‘CHPA curriculum equips pupils with the academic and social skills for their current and future life.’

  • We are big thinkers; big dreamers and big hearted.
  • We aim for a language rich curriculum that inspires our pupils to be the best they can be.

Charnock Hall Primary Academy aims to deliver a 21st century curriculum that inspires and challenges all of our pupils, staff and parents. It promotes the intellectual development of our pupils by equipping them with the knowledge and skills to develop their understanding of the world around them and to develop key learning dispositions that will prepare our pupils for the next stage in their learning journey.

This document is a statement of the aims, principles and strategies used for the development of the curriculum undertaken within Charnock Hall Primary Academy. The policy aims to take into account diversity and provide equality of opportunity.

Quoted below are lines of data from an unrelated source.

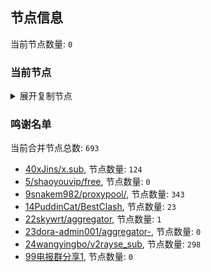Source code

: 
## 节点信息
当前节点数量: `0`
### 当前节点
<details>
  <summary>展开复制节点</summary>

    

</details>

### 鸣谢名单
当前合并节点总数: `693`
- [40xJins/x.sub](https://github.com/0xJins/x.sub), 节点数量: `124`
- [5/shaoyouvip/free](https://github.com/shaoyouvip/free), 节点数量: `0`
- [9snakem982/proxypool/](https://github.com/snakem982/proxypool/), 节点数量: `343`
- [14PuddinCat/BestClash](https://github.com/PuddinCat/BestClash), 节点数量: `23`
- [22skywrt/aggregator](https://github.com/skywrt/aggregator), 节点数量: `1`
- [23dora-admin001/aggregator-](https://github.com/dora-admin001/aggregator-), 节点数量: `0`
- [24wangyingbo/v2rayse_sub](https://github.com/wangyingbo/v2rayse_sub), 节点数量: `298`
- [99电报群分享1](https://github.com/cdddbc/getAirport), 节点数量: `0`


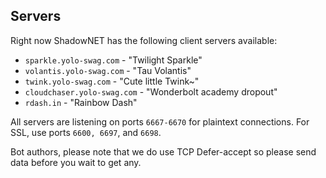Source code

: ## Servers

Right now ShadowNET has the following client servers available:

 - `sparkle.yolo-swag.com` - "Twilight Sparkle"
 - `volantis.yolo-swag.com` - "Tau Volantis"
 - `twink.yolo-swag.com` - "Cute little Twink~"
 - `cloudchaser.yolo-swag.com` - "Wonderbolt academy dropout"
 - `rdash.in` - "Rainbow Dash"

All servers are listening on ports `6667-6670` for plaintext connections.
For SSL, use ports `6600, 6697`, and `6698`.

Bot authors, please note that we do use TCP Defer-accept so please send data before you wait to get any.

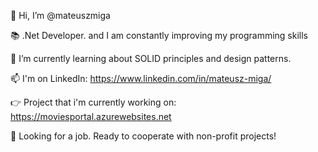 👋 Hi, I’m @mateuszmiga

:books: .Net Developer. and I am constantly improving my programming skills

🌱 I’m currently learning about SOLID principles and design patterns.

📫 I'm on LinkedIn: https://www.linkedin.com/in/mateusz-miga/

:point_right: Project that i'm currently working on: https://moviesportal.azurewebsites.net

:eyes: Looking for a job. Ready to cooperate with non-profit projects!

<!---
mateuszmiga/mateuszmiga is a ✨ special ✨ repository because its `README.md` (this file) appears on your GitHub profile.
You can click the Preview link to take a look at your changes.
--->
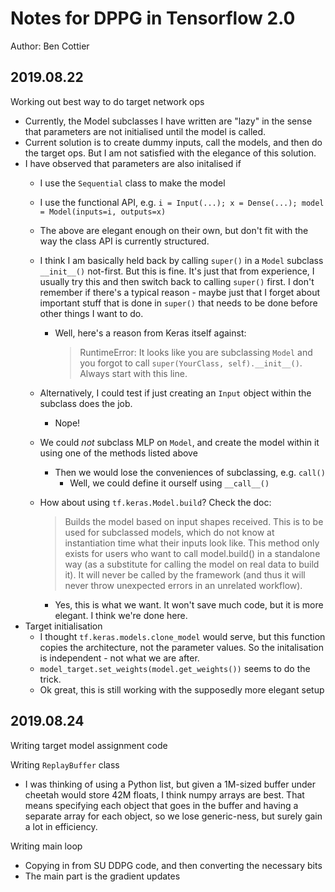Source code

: # Notes for DPPG in Tensorflow 2.0

Author: Ben Cottier

## 2019.08.22

Working out best way to do target network ops

- Currently, the Model subclasses I have written are "lazy" in the sense that parameters are not initialised until the model is called.
- Current solution is to create dummy inputs, call the models, and then do the target ops. But I am not satisfied with the elegance of this solution.
- I have observed that parameters are also initalised if
    - I use the `Sequential` class to make the model
    - I use the functional API, e.g. `i = Input(...); x = Dense(...); model = Model(inputs=i, outputs=x)`
    - The above are elegant enough on their own, but don't fit with the way the class API is currently structured.
    - I think I am basically held back by calling `super()` in a `Model` subclass `__init__()` not-first. But this is fine. It's just that from experience, I usually try this and then switch back to calling `super()` first. I don't remember if there's a typical reason - maybe just that I forget about important stuff that is done in `super()` that needs to be done before other things I want to do.
        - Well, here's a reason from Keras itself against: 

            > RuntimeError: It looks like you are subclassing `Model` and you forgot to call `super(YourClass, self).__init__()`. Always start with this line.

    - Alternatively, I could test if just creating an `Input` object within the subclass does the job.
        - Nope!
    - We could _not_ subclass MLP on `Model`, and create the model within it using one of the methods listed above
        - Then we would lose the conveniences of subclassing, e.g. `call()`
            - Well, we could define it ourself using `__call__()`
    - How about using `tf.keras.Model.build`? Check the doc:

        > Builds the model based on input shapes received.
        > This is to be used for subclassed models, which do not know at instantiation time what their inputs look like.
        > This method only exists for users who want to call model.build() in a standalone way (as a substitute for calling the model on real data to build it). It will never be called by the framework (and thus it will never throw unexpected errors in an unrelated workflow).

        - Yes, this is what we want. It won't save much code, but it is more elegant. I think we're done here.
- Target initialisation
    - I thought `tf.keras.models.clone_model` would serve, but this function copies the architecture, not the parameter values. So the initalisation is independent - not what we are after.
    - `model_target.set_weights(model.get_weights())` seems to do the trick.
    - Ok great, this is still working with the supposedly more elegant setup

## 2019.08.24

Writing target model assignment code

Writing `ReplayBuffer` class

- I was thinking of using a Python list, but given a 1M-sized buffer under cheetah would store 42M floats, I think numpy arrays are best. That means specifying each object that goes in the buffer and having a separate array for each object, so we lose generic-ness, but surely gain a lot in efficiency.

Writing main loop

- Copying in from SU DDPG code, and then converting the necessary bits
- The main part is the gradient updates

We offer depth of the curriculum, allowing pupils to learn well and use what they have learnt in a range of contexts. In an ever shifting global cultural climate, CHPA aims to ensure that the curriculum is current, relevant and engaging to the pupils it serves, taking account of British values of democracy, tolerance, mutual respect, individual liberty, protected characteristics and our local school community.

Early Years Foundation Stage (EYFS) Curriculum

In order to ensure pupils are given broad and meaningful learning experiences, CHPA follows the statutory guidance for the Early Years, within the birth to five frame-work and are assessed against Development Matters, as they progress towards the Early Learning Goals. Currently, the Early Learning Goals within the framework require that pupils develop skills within seven areas of learning. These are Communication and Language, Physical Development and Personal, Social and Emotional Development (Prime Areas); alongside Literacy, Maths, Understanding the World and Expressive Arts and Design (Specific). There are however, no requirements for specific subjects or topics to be taught, but rather that pupils have a wide variety of experiences, which are meaningful to their own development and growing understanding of the world around them. At this age, much of the learning grows from children’s immediate experiences, skilfully developed by the practitioners who work with them. Teaching and learning includes both indoor and outdoor environments. The structure of the teaching year remains fluid enough to ensure that we remain responsive pupil development and their own observations and interests. However, there is an overall theme for each half-term.